(Information)
_ _ _ _
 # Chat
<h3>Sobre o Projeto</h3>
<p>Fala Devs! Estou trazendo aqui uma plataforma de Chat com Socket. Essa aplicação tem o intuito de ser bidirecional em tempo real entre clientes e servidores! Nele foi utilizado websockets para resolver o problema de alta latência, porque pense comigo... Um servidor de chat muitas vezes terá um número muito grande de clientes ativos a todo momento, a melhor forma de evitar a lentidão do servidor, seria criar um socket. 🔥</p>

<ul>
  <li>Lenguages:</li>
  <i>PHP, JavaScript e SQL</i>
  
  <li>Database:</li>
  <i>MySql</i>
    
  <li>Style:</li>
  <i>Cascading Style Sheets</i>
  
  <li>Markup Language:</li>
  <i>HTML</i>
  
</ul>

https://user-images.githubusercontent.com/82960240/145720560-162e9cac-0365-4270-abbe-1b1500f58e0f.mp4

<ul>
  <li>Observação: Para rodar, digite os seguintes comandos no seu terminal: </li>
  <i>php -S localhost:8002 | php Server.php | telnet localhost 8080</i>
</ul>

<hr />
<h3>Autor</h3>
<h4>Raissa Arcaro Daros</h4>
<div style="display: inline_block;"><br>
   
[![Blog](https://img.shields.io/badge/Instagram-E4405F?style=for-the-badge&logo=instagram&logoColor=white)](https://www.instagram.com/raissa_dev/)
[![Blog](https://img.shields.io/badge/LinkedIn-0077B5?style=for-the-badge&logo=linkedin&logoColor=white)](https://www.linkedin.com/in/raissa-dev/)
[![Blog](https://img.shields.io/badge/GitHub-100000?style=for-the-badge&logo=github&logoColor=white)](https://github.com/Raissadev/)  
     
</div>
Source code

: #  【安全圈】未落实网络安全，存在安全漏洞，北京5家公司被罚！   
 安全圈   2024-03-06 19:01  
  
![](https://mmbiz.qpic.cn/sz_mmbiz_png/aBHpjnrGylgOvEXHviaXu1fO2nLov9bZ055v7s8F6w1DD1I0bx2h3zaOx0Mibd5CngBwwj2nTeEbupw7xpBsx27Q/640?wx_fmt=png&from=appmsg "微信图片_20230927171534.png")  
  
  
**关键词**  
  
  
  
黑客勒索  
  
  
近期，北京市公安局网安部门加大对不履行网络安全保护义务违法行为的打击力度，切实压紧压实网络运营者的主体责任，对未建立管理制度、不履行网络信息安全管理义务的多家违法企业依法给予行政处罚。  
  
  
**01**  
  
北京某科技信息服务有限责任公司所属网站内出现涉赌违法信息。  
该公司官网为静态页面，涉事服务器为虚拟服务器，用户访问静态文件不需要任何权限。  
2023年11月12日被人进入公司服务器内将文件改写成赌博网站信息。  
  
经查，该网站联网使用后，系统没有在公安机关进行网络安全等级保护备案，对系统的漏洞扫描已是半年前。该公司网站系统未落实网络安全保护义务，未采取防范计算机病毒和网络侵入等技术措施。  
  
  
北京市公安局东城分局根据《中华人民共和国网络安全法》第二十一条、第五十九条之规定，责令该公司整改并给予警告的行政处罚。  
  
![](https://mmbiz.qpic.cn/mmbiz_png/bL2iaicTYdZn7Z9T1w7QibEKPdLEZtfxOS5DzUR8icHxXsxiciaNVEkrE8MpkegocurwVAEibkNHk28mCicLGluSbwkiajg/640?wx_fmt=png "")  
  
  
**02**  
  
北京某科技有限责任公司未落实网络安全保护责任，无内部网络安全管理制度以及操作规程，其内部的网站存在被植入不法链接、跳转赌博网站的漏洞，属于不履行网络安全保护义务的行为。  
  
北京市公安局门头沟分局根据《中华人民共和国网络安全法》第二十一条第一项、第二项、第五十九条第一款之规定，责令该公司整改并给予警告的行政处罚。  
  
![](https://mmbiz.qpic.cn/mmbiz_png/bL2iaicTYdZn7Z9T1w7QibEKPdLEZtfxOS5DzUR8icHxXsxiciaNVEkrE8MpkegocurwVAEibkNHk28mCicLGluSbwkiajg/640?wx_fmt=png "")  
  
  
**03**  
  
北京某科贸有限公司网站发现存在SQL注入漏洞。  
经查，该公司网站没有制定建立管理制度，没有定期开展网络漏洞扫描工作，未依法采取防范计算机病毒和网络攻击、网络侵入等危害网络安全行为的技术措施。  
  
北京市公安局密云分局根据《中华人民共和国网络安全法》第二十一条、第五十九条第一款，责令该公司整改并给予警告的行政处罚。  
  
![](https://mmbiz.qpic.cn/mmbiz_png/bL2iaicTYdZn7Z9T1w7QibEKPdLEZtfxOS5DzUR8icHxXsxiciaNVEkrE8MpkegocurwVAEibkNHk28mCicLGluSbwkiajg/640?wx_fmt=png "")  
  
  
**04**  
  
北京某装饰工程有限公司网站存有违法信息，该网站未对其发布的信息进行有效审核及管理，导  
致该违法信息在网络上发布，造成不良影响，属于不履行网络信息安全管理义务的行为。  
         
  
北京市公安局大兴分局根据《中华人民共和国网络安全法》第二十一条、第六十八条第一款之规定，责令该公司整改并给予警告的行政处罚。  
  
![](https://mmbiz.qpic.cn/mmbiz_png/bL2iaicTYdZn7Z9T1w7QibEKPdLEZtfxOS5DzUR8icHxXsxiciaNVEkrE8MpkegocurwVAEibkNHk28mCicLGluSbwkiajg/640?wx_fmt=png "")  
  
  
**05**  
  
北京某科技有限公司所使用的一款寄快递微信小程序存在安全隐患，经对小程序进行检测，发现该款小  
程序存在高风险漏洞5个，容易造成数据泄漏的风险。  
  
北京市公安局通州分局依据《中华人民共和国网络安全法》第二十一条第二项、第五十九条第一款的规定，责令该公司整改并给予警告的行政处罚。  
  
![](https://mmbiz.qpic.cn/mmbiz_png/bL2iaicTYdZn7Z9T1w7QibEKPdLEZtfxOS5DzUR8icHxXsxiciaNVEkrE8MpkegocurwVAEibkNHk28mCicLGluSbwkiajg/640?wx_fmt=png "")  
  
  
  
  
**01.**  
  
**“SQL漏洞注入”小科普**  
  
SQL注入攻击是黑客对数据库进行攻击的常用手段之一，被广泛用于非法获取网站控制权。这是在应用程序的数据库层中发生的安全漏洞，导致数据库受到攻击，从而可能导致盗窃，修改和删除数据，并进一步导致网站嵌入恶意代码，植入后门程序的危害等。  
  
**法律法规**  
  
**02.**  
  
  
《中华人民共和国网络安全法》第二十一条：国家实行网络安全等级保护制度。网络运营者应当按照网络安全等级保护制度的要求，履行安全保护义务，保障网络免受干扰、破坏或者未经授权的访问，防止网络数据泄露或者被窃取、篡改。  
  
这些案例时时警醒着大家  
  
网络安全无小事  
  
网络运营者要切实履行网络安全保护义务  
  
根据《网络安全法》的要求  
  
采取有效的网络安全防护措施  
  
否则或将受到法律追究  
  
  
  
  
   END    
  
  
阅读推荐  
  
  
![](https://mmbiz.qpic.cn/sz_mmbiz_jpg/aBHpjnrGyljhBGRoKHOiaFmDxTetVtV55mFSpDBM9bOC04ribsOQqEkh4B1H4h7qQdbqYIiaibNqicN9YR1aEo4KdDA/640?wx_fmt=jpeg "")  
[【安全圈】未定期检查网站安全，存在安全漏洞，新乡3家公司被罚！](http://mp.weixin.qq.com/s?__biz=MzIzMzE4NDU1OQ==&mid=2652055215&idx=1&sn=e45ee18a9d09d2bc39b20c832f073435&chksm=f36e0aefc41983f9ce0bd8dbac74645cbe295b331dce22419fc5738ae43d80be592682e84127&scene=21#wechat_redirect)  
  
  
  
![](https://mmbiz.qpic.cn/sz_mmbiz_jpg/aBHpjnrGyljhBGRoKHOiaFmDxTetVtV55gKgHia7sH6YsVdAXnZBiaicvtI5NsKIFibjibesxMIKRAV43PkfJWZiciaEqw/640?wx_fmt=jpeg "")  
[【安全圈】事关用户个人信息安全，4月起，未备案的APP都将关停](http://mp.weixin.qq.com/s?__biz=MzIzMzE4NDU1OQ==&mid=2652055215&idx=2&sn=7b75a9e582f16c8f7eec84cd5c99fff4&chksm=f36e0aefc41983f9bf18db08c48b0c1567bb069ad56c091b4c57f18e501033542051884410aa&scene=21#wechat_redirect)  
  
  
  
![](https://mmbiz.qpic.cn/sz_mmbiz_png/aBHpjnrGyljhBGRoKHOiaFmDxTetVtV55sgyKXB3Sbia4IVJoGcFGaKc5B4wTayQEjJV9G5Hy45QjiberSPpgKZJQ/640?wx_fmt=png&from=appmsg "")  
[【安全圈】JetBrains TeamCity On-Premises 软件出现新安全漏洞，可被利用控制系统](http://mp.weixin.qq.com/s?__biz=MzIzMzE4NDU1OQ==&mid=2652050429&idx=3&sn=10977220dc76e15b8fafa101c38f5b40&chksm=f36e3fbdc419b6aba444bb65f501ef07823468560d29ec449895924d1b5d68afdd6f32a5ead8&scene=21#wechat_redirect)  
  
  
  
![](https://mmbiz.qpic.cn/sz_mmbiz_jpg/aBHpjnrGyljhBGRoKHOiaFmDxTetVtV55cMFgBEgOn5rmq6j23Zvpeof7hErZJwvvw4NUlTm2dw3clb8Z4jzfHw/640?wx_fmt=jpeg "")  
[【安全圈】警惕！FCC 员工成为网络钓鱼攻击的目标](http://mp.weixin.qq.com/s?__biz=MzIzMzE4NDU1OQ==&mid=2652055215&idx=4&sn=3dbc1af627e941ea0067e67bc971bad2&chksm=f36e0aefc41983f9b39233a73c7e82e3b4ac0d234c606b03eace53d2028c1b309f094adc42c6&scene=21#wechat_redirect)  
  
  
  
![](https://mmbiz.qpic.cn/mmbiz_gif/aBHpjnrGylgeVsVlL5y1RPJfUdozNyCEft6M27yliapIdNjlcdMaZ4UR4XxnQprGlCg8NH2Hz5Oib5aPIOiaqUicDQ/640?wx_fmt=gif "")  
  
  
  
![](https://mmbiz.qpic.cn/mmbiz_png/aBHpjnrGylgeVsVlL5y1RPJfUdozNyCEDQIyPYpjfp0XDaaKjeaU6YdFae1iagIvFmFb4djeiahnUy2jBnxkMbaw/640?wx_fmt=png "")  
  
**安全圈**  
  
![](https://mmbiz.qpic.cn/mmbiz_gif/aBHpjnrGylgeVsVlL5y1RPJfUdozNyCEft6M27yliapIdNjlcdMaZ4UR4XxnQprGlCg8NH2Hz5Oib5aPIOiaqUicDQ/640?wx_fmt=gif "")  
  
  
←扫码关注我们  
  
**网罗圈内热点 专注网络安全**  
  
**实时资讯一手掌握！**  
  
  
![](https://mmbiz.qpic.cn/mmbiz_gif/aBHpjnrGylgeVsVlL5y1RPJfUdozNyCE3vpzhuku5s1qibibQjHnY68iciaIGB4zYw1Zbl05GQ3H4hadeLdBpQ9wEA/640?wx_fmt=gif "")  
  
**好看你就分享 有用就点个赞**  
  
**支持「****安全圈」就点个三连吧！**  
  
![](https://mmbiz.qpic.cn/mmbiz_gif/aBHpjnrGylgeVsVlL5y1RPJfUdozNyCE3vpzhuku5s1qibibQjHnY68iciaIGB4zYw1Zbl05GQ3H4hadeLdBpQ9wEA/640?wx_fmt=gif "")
_ _ _ _
(Exercise brief)
From the data above, return every line from the line that has "<i>php -S localhost:8002" up to and including the line that has "2023年11月12日被人进入公司服务器内将文件改写成赌博网站信息。", exactly.

(Exercise answer)
  <i>php -S localhost:8002 | php Server.php | telnet localhost 8080</i>
</ul>

<hr />
<h3>Autor</h3>
<h4>Raissa Arcaro Daros</h4>
<div style="display: inline_block;"><br>
   
[![Blog](https://img.shields.io/badge/Instagram-E4405F?style=for-the-badge&logo=instagram&logoColor=white)](https://www.instagram.com/raissa_dev/)
[![Blog](https://img.shields.io/badge/LinkedIn-0077B5?style=for-the-badge&logo=linkedin&logoColor=white)](https://www.linkedin.com/in/raissa-dev/)
[![Blog](https://img.shields.io/badge/GitHub-100000?style=for-the-badge&logo=github&logoColor=white)](https://github.com/Raissadev/)  
     
</div>
Source code

: #  【安全圈】未落实网络安全，存在安全漏洞，北京5家公司被罚！   
 安全圈   2024-03-06 19:01  
  
![](https://mmbiz.qpic.cn/sz_mmbiz_png/aBHpjnrGylgOvEXHviaXu1fO2nLov9bZ055v7s8F6w1DD1I0bx2h3zaOx0Mibd5CngBwwj2nTeEbupw7xpBsx27Q/640?wx_fmt=png&from=appmsg "微信图片_20230927171534.png")  
  
  
**关键词**  
  
  
  
黑客勒索  
  
  
近期，北京市公安局网安部门加大对不履行网络安全保护义务违法行为的打击力度，切实压紧压实网络运营者的主体责任，对未建立管理制度、不履行网络信息安全管理义务的多家违法企业依法给予行政处罚。  
  
  
**01**  
  
北京某科技信息服务有限责任公司所属网站内出现涉赌违法信息。  
该公司官网为静态页面，涉事服务器为虚拟服务器，用户访问静态文件不需要任何权限。  
2023年11月12日被人进入公司服务器内将文件改写成赌博网站信息。  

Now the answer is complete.